In 1864, the Hunley became the world’s first successful combat submarine with the sinking of the USS Housatonic. Historical records indicate the submarine’s crew signaled to shore they were on the way back home but instead they vanished without a trace. The reason surrounding the Hunley’s loss has remained an intriguing maritime mystery for over a century.
Many theories have circulated over the years to explain the final moments that resulted in the death of her eight-man crew. A popular theory is the Hunley got stuck on the sea bed, unable to rise. Cranking the submarine over 4 miles to their target would have been physically exhausting to the crew. To ease the stress, they planned their approach with the outgoing tide. It is possible they waited on the bottom of the ocean floor for the tides to turn so they could use the current to help get back home. If they somehow got stuck, they likely would have attempted to drop some of the heaviest keel blocks to help rise back up to begin the journey back to land. However, the blocks were found fastened in place, meaning they did not attempt to use this emergency function. For some reason, the crew did not think it would help or were unable to start this emergency procedure.
How the Keel Emergency Release Worked
The keel is made up of eight separate cast iron pieces, with a few of them weighing over 500 pounds. While they provided center-line weight for the submarine, they could also be dropped if she became stuck underwater. By using a turnkey function inside the crew compartment, three of the keel weights could be quickly released. This would enable the crew to drop over 1,000 pounds of weight in the event they were struggling to come back up after a dive.

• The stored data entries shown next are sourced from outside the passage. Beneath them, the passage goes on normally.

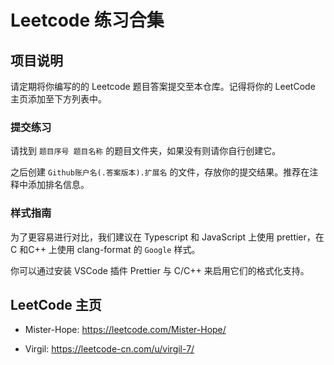 # Leetcode 练习合集

## 项目说明

请定期将你编写的的 Leetcode 题目答案提交至本仓库。记得将你的 LeetCode 主页添加至下方列表中。

### 提交练习

请找到 `题目序号 题目名称` 的题目文件夹，如果没有则请你自行创建它。

之后创建 `Github账户名(.答案版本).扩展名` 的文件，存放你的提交结果。推荐在注释中添加排名信息。

### 样式指南

为了更容易进行对比，我们建议在 Typescript 和 JavaScript 上使用 prettier，在 C 和C++ 上使用 clang-format 的 `Google` 样式。

你可以通过安装 VSCode 插件 Prettier 与 C/C++ 来启用它们的格式化支持。

## LeetCode 主页

- Mister-Hope: <https://leetcode.com/Mister-Hope/>

- Virgil: <https://leetcode-cn.com/u/virgil-7/>

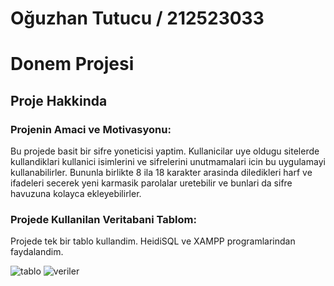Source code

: # Oğuzhan Tutucu / 212523033
# Donem Projesi

## Proje Hakkinda

### Projenin Amaci ve Motivasyonu:

Bu projede basit bir sifre yoneticisi yaptim. Kullanicilar uye oldugu sitelerde kullandiklari kullanici isimlerini ve sifrelerini unutmamalari icin bu uygulamayi kullanabilirler. Bununla birlikte 8 ila 18 karakter arasinda diledikleri harf ve ifadeleri secerek yeni karmasik parolalar uretebilir ve bunlari da sifre havuzuna kolayca ekleyebilirler.

### Projede Kullanilan Veritabani Tablom:

Projede tek bir tablo kullandim. 
HeidiSQL ve XAMPP programlarindan faydalandim.

![tablo](https://www.hizliresim.com/hvth44v)
![veriler](https://www.hizliresim.com/frcz8p4)

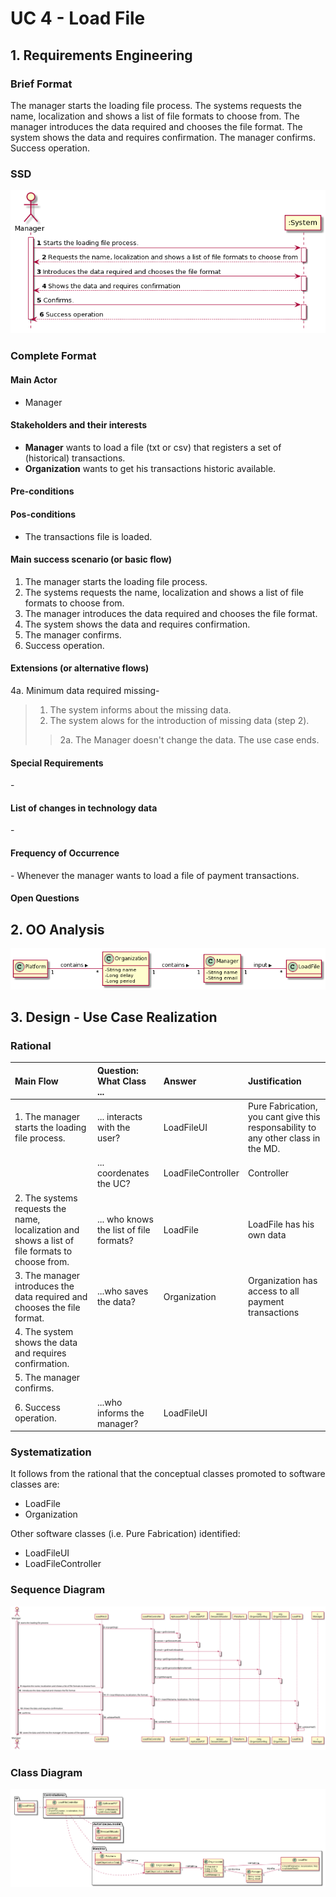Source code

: # UC 4 - Load File

## 1. Requirements Engineering

### Brief Format

The manager starts the loading file process. The systems requests the name, localization and shows a list of file formats to choose from. The manager introduces the data required and chooses the file format. The system shows the data and requires confirmation. The manager confirms. Success operation.

### SSD
![UC6_SSD.png](UC6_SSD.png)


### Complete Format

#### Main Actor

* Manager

#### Stakeholders and their interests

* **Manager** wants to load a file (txt or csv) that registers a set of (historical) transactions.
* **Organization** wants to get his transactions historic available.

#### Pre-conditions

#### Pos-conditions
* The transactions file is loaded.

#### Main success scenario (or basic flow)

1. The manager starts the loading file process.
2. The systems requests the name, localization and shows a list of file formats to choose from.
3. The manager introduces the data required and chooses the file format.
4. The system shows the data and requires confirmation.
5. The manager confirms.
6. Success operation.

#### Extensions (or alternative flows)

4a. Minimum data required missing-
>1. The system informs about the missing data.
>2. The system alows for the introduction of missing data (step 2).
>
>> 2a. The Manager doesn't change the data. The use case ends.

#### Special Requirements

\-

#### List of changes in technology data

\-

#### Frequency of Occurrence
\- Whenever the manager wants to load a file of payment transactions.

#### Open Questions

## 2. OO Analysis

![UC6_MD.png](UC6_MD.png)

## 3. Design - Use Case Realization

### Rational

| Main Flow | Question: What Class ... | Answer  | Justification  |
|:--------- |:------------------------ |:--------|:-------------- |
| 1. The manager starts the loading file process. | ... interacts with the user? | LoadFileUI | Pure Fabrication, you cant give this responsability to any other class in the MD. |
|  		 | ... coordenates the UC? | LoadFileController | Controller |
| 2. The systems requests the name, localization and shows a list of file formats to choose from.  | ... who knows the list of file formats? | LoadFile | LoadFile has his own data |
| 3. The manager introduces the data required and chooses the file format. | ...who saves the data? | Organization | Organization has access to all payment transactions |
| 4. The system shows the data and requires confirmation. |   |  |  |
| 5. The manager confirms. ||   |                          |
| 6. Success operation.		 |...who informs the manager?|   LoadFileUI             |||  


### Systematization ##

 It follows from the rational that the conceptual classes promoted to software classes are:

 * LoadFile
 * Organization

Other software classes (i.e. Pure Fabrication) identified:

 * LoadFileUI
 * LoadFileController


###	Sequence Diagram

![UC6_SD.svg](UC6_SD.svg)


###	Class Diagram

![UC6_CD.png](UC6_CD.png)
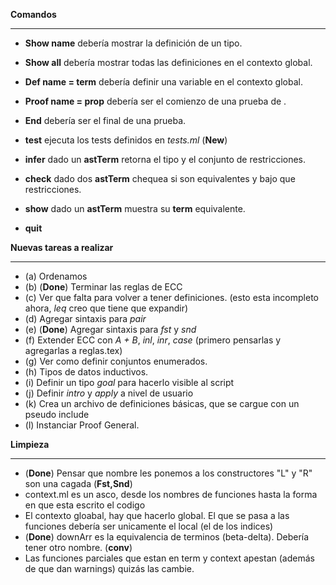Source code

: **Comandos**
***
   * **Show name** debería mostrar la definición de un tipo.
   * **Show all** debería mostrar todas las definiciones en el contexto global.
   * **Def name = term** debería definir una variable en el contexto global.
   * **Proof name = prop** debería ser el comienzo de una prueba de <prop>.
   * **End** debería ser el final de una prueba.
  
   * **test** ejecuta los tests definidos en *tests.ml* (**New**)

   * **infer** dado un **astTerm** retorna el tipo y el conjunto de restricciones.
   * **check** dado dos **astTerm** chequea si son equivalentes y bajo que restricciones.
   * **show** dado un **astTerm** muestra su **term** equivalente.
   * **quit**              


**Nuevas tareas a realizar**
***

  * (a) Ordenamos
  * (b) (**Done**) Terminar las reglas de ECC
  * (c) Ver que falta para volver a tener definiciones. (esto esta incompleto ahora, *leq* creo que tiene que expandir)
  * (d) Agregar sintaxis para *pair*
  * (e) (**Done**) Agregar sintaxis para *fst* y *snd*
  * (f) Extender ECC con *A + B*, *inl*, *inr*, *case* (primero pensarlas y agregarlas a reglas.tex)
  * (g) Ver como definir conjuntos enumerados.
  * (h) Tipos de datos inductivos.
  * (i) Definir un tipo *goal* para hacerlo visible al script
  * (j) Definir *intro* y *apply* a nivel de usuario
  * (k) Crea un archivo de definiciones básicas, que se cargue con un pseudo include
  * (l) Instanciar Proof General.


**Limpieza**
***
   * (**Done**) Pensar que nombre les ponemos a los constructores "L" y "R" son una cagada (**Fst,Snd**)
   * context.ml es un asco, desde los nombres de funciones hasta la forma en que esta escrito el codigo
   * El contexto gloabal, hay que hacerlo global. El que se pasa a las funciones debería ser unicamente el local (el de los indices)
   * (**Done**) downArr es la equivalencia de terminos (beta-delta). Debería tener otro nombre. (**conv**)
   * Las funciones parciales que estan en term y context apestan (además de que dan warnings) quizás las cambie.
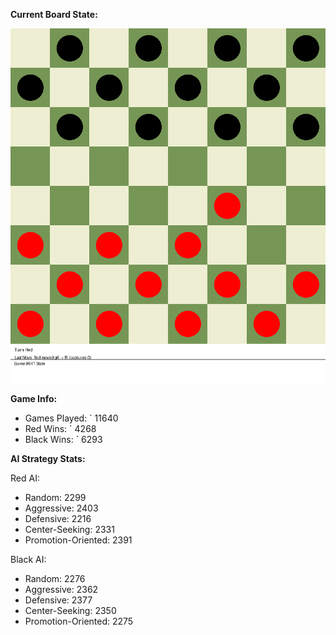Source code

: 
**Current Board State:**  
<!-- START_GIF -->
![Checkers Game](./checkers_game.gif)
<!-- END_GIF -->

**Game Info:**  
- Games Played: `<!-- GAMES_PLAYED --> 11640
- Red Wins: `<!-- RED_WINS --> 4268
- Black Wins: `<!-- BLACK_WINS --> 6293

<!-- AI_STATS -->
**AI Strategy Stats:**

Red AI:
- Random: 2299
- Aggressive: 2403
- Defensive: 2216
- Center-Seeking: 2331
- Promotion-Oriented: 2391

Black AI:
- Random: 2276
- Aggressive: 2362
- Defensive: 2377
- Center-Seeking: 2350
- Promotion-Oriented: 2275
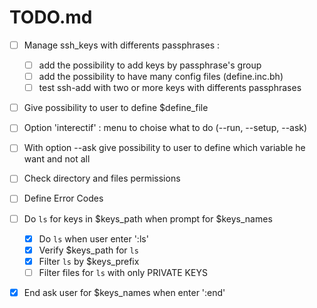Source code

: # TODO.md

- [ ] Manage ssh_keys with differents passphrases :
  - [ ] add the possibility to add keys by passphrase's group
  - [ ] add the possibility to have many config files (define.inc.bh)
  - [ ] test ssh-add with two or more keys with differents passphrases

- [ ] Give possibility to user to define $define_file
- [ ] Option 'interectif' : menu to choise what to do (--run, --setup, --ask)
- [ ] With option --ask give possibility to user to define which variable he want and not all
- [ ] Check directory and files permissions
- [ ] Define Error Codes

- [ ] Do `ls` for keys in $keys_path when prompt for $keys_names
  - [x] Do `ls` when user enter ':ls'
  - [x] Verify  $keys_path for `ls`
  - [x] Filter `ls` by $keys_prefix
  - [ ] Filter files for `ls` with only PRIVATE KEYS

- [x] End ask user for $keys_names when enter ':end'

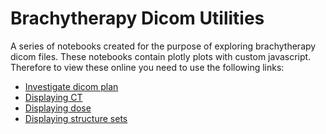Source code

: # Brachytherapy Dicom Utilities
A series of notebooks created for the purpose of exploring brachytherapy dicom files. These notebooks contain plotly plots with custom javascript. Therefore to view these online you need to use the following links:

 * [Investigate dicom plan](https://rawgit.com/SimonBiggs/brachytherapy-dicom-utilities/master/Investigate%20dicom%20plan.html#Final-diagram)
 * [Displaying CT](https://rawgit.com/SimonBiggs/brachytherapy-dicom-utilities/master/Displaying%20CT.html)
 * [Displaying dose](https://rawgit.com/SimonBiggs/brachytherapy-dicom-utilities/master/Displaying%20dose.html)
 * [Displaying structure sets](https://rawgit.com/SimonBiggs/brachytherapy-dicom-utilities/master/Displaying%20structure%20sets.html)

“The Hunley designers thought about problems that might arise and I think they understood the need for contingency plans. The keel blocks are a perfect example of the many innovative design features we see installed on the submarine,” said Michael Scafuri, a Clemson Archaeologist working on the Hunley Project.

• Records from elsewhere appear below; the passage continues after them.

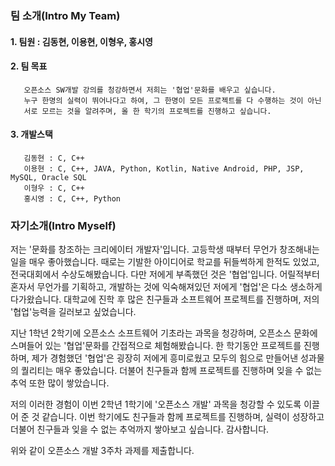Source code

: ### 팀 소개(Intro My Team)

#### 1. 팀원 : 김동현, 이용현, 이형우, 홍시영
#### 2. 팀 목표
       오픈소스 SW개발 강의를 청강하면서 저희는 '협업'문화를 배우고 싶습니다.
       누구 한명의 실력이 뛰어나다고 하여, 그 한명이 모든 프로젝트를 다 수행하는 것이 아닌
       서로 모르는 것을 알려주며, 올 한 학기의 프로젝트를 진행하고 싶습니다.
#### 3. 개발스택
       김동현 : C, C++
       이용현 : C, C++, JAVA, Python, Kotlin, Native Android, PHP, JSP, MySQL, Oracle SQL
       이형우 : C, C++
       홍시영 : C, C++, Python

### 자기소개(Intro Myself)

저는 '문화를 창조하는 크리에이터 개발자'입니다.
고등학생 때부터 무언가 창조해내는 일을 매우 좋아했습니다. 때로는 기발한 아이디어로 학교를 뒤들썩하게 한적도 있었고, 전국대회에서 수상도해봤습니다.
다만 저에게 부족했던 것은 '협업'입니다. 어릴적부터 혼자서 무언가를 기획하고, 개발하는 것에 익숙해져있던 저에게 '협업'은 다소 생소하게 다가왔습니다.
대학교에 진학 후 많은 친구들과 소프트웨어 프로젝트를 진행하며, 저의 '협업'능력을 길러보고 싶었습니다.

지난 1학년 2학기에 오픈소스 소프트웨어 기초라는 과목을 청강하며, 오픈소스 문화에 스며들어 있는 '협업'문화를 간접적으로 체험해봤습니다.
한 학기동안 프로젝트를 진행하며, 제가 경험했던 '협업'은 굉장히 저에게 흥미로웠고 모두의 힘으로 만들어낸 성과물의 퀄리티는 매우 좋았습니다.
더불어 친구들과 함께 프로젝트를 진행하며 잊을 수 없는 추억 또한 많이 쌓았습니다.

저의 이러한 경험이 이번 2학년 1학기에 '오픈소스 개발' 과목을 청강할 수 있도록 이끌어 준 것 같습니다.
이번 학기에도 친구들과 함께 프로젝트를 진행하며, 실력이 성장하고 더불어 친구들과 잊을 수 없는 추억까지 쌓아보고 싶습니다.
감사합니다.


위와 같이 오픈소스 개발 3주차 과제를 제출합니다.
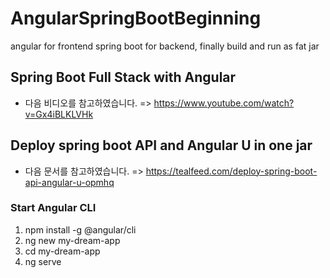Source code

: # AngularSpringBootBeginning
angular for frontend spring boot for backend, finally build and run as fat jar

## Spring Boot Full Stack with Angular
* 다음 비디오를 참고하였습니다. => https://www.youtube.com/watch?v=Gx4iBLKLVHk

## Deploy spring boot API and Angular U in one jar
* 다음 문서를 참고하였습니다. => https://tealfeed.com/deploy-spring-boot-api-angular-u-opmhq

### Start Angular CLI
1. npm install -g @angular/cli
2. ng new my-dream-app
3. cd my-dream-app
4. ng serve
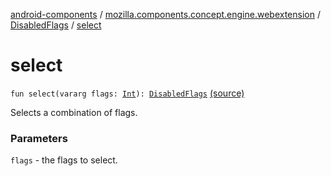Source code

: [android-components](../../index.md) / [mozilla.components.concept.engine.webextension](../index.md) / [DisabledFlags](index.md) / [select](./select.md)

# select

`fun select(vararg flags: `[`Int`](https://kotlinlang.org/api/latest/jvm/stdlib/kotlin/-int/index.html)`): `[`DisabledFlags`](index.md) [(source)](https://github.com/mozilla-mobile/android-components/blob/master/components/concept/engine/src/main/java/mozilla/components/concept/engine/webextension/WebExtension.kt#L431)

Selects a combination of flags.

### Parameters

`flags` - the flags to select.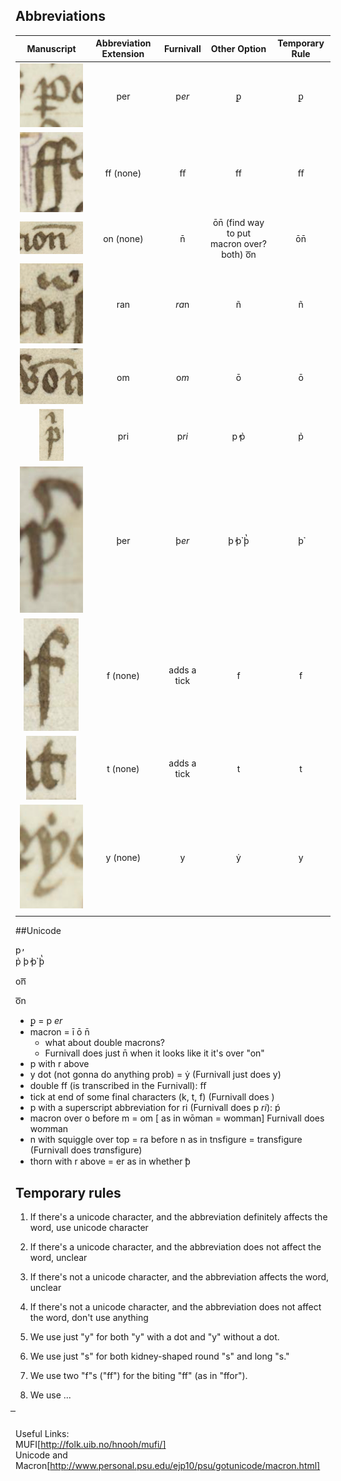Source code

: ## Abbreviations

| __Manuscript__ | __Abbreviation Extension__ | __Furnivall__ | __Other Option__ | Temporary Rule |
|:-----------:|:-----------:|:------------:|:-----------:| :-----------:|
| ![alt text](https://github.com/gesaretto/paleo_ocr/blob/master/images/p%20underscore.png?raw=true "P with underscore")| per | p*er* | ꝑ | ꝑ |
| ![alt text](https://github.com/gesaretto/paleo_ocr/blob/master/images/biting%20fs.png?raw=true "biting fs")| ff (none) | ﬀ | ff | ﬀ  |
| ![alt text](https://github.com/gesaretto/paleo_ocr/blob/master/images/macron%20over%20on.png?raw=true "macron over on") | on (none) | n̄ | ōn̄ (find way to put macron over? both) o͞n | ōn̄ |
| ![alt text](https://github.com/gesaretto/paleo_ocr/blob/master/images/n%20with%20tilde.png?raw=true "n with tilde") | ran | *ra*n | ñ | ñ |
| ![alt text](https://github.com/gesaretto/paleo_ocr/blob/master/images/o%20with%20macron,%20middle%20of%20word.png?raw=true "o with macron middle of word") | om | o*m* | ō | ō |
| ![alt text](https://github.com/gesaretto/paleo_ocr/blob/master/images/p_with_ri.png?raw=true "p with r above")| pri | p*ri* | p̓ p̉ | p̉ |
| ![alt text](https://github.com/gesaretto/paleo_ocr/blob/master/images/thorn%20with%20r.png?raw=true "thorn with r above") | þer | þ*er* |  þ̓ þ̉ þ̔ | þ̉ |
| ![alt text](https://github.com/gesaretto/paleo_ocr/blob/master/images/f%20tick.png?raw=true "f tick") | f (none) | adds a tick | f | f |
| ![alt text](https://github.com/gesaretto/paleo_ocr/blob/master/images/t%20tick.png?raw=true "t tick") | t (none) | adds a tick | t | t |
| ![alt text](https://github.com/gesaretto/paleo_ocr/blob/master/images/y%20dot.png?raw=true "y dot") | y (none) | y | ẏ | y |
| |

##Unicode

p&#787;  
p&#777;
þ&#787;
þ&#777;
þ&#788;

on&#862;

o&#x35e;n

-  ꝑ = p _er_
-  macron = ī ō n̄
     - what about double macrons?  
     - Furnivall does just n̄ when it looks like it it's over "on"  
- p with r above
- y dot (not gonna do anything prob) = ẏ (Furnivall just does y)
- double ff (is transcribed in the Furnivall): ﬀ   
- tick at end of some final characters (k, t, f) (Furnivall does )
- p with a superscript abbreviation for ri (Furnivall does p *ri*): ṕ
- macron over o before m = om [ as in wōman = womman] Furnivall does wo*m*man
- n with squiggle over top = ra before n as in tnsfigure = transfigure (Furnivall does t*ra*nsfigure)
- thorn with r above = er as in whether  ꝥ

## Temporary rules

1. If there's a unicode character, and the abbreviation definitely affects the word, use unicode character
2. If there's a unicode character, and the abbreviation does not affect the word, unclear
3. If there's not a unicode character, and the abbreviation affects the word, unclear
4. If there's not a unicode character, and the abbreviation does not affect the word, don't use anything

1. We use just "y" for both "y" with a dot and "y" without a dot.
2. We use just "s" for both kidney-shaped round "s" and long "s."
3. We use two "f"s ("ff") for the biting "ff" (as in "ffor").
4. We use ...

͞


Useful Links:   
MUFI[http://folk.uib.no/hnooh/mufi/]  
Unicode and Macron[http://www.personal.psu.edu/ejp10/psu/gotunicode/macron.html]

This particular emergency function was not used. The question scientists must now answer is why. Studies of the human remains show no new injuries to the crew and no signs of panic, suggesting that they did not know they were in trouble until it was too late.

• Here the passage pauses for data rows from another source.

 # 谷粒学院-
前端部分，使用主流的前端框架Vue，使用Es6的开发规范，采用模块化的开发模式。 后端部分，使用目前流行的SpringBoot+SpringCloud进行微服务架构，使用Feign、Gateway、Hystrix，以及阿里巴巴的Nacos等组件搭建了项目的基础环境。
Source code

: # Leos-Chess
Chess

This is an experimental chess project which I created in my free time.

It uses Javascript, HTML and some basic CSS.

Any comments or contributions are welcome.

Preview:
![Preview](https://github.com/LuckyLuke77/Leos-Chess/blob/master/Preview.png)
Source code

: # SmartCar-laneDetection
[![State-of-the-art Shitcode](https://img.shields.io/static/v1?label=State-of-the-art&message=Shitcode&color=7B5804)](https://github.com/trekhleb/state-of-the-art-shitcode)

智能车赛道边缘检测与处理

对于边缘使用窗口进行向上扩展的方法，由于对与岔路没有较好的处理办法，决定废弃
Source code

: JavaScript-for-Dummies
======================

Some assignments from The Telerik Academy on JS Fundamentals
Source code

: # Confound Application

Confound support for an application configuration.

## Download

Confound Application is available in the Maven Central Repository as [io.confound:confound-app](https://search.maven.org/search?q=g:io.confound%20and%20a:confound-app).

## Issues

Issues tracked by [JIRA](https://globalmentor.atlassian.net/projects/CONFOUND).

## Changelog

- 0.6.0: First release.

Watch a video about the keel blocks.
About the Keel Blocks
The ability to stay upright is a fundamental requirement of any seafaring vessel. It is quite literally a matter of life and death. The Hunley, as one of the world’s earliest functioning submarines, was no different. The keel provided center-line weight helping the submarine’s overall stability and stopped her from rolling while she travelled through the ocean waves.
The Hunley’s keel blocks had to be removed before conservation could begin on the submarine’s pump system. They have now been carefully preserved after a long, multi-year treatment in a chemical solution. The new exhibit will teach visitors about the block’s conservation and use on the submarine.
Images of the keel block conservation.
The Hunley Project
On the evening of February 17, 1864, the H. L. Hunley became the world’s first successful combat submarine by sinking the USS Housatonic. After signaling to shore that the mission had been accomplished, the submarine and her crew of eight mysteriously vanished. Lost at sea for over a century, the Hunley was located in 1995 by Clive Cussler’s National Underwater and Marine Agency (NUMA). The innovative hand-cranked vessel was raised in 2000 and delivered to the Warren Lasch Conservation Center, where an international team of scientists are at work to conserve the submarine for future generations and piece together clues to solve the mystery of her disappearance. The Hunley Project is conducted through a partnership with the Clemson University Restoration Institute, South Carolina Hunley Commission, Naval History and Heritage Command, and Friends of the Hunley.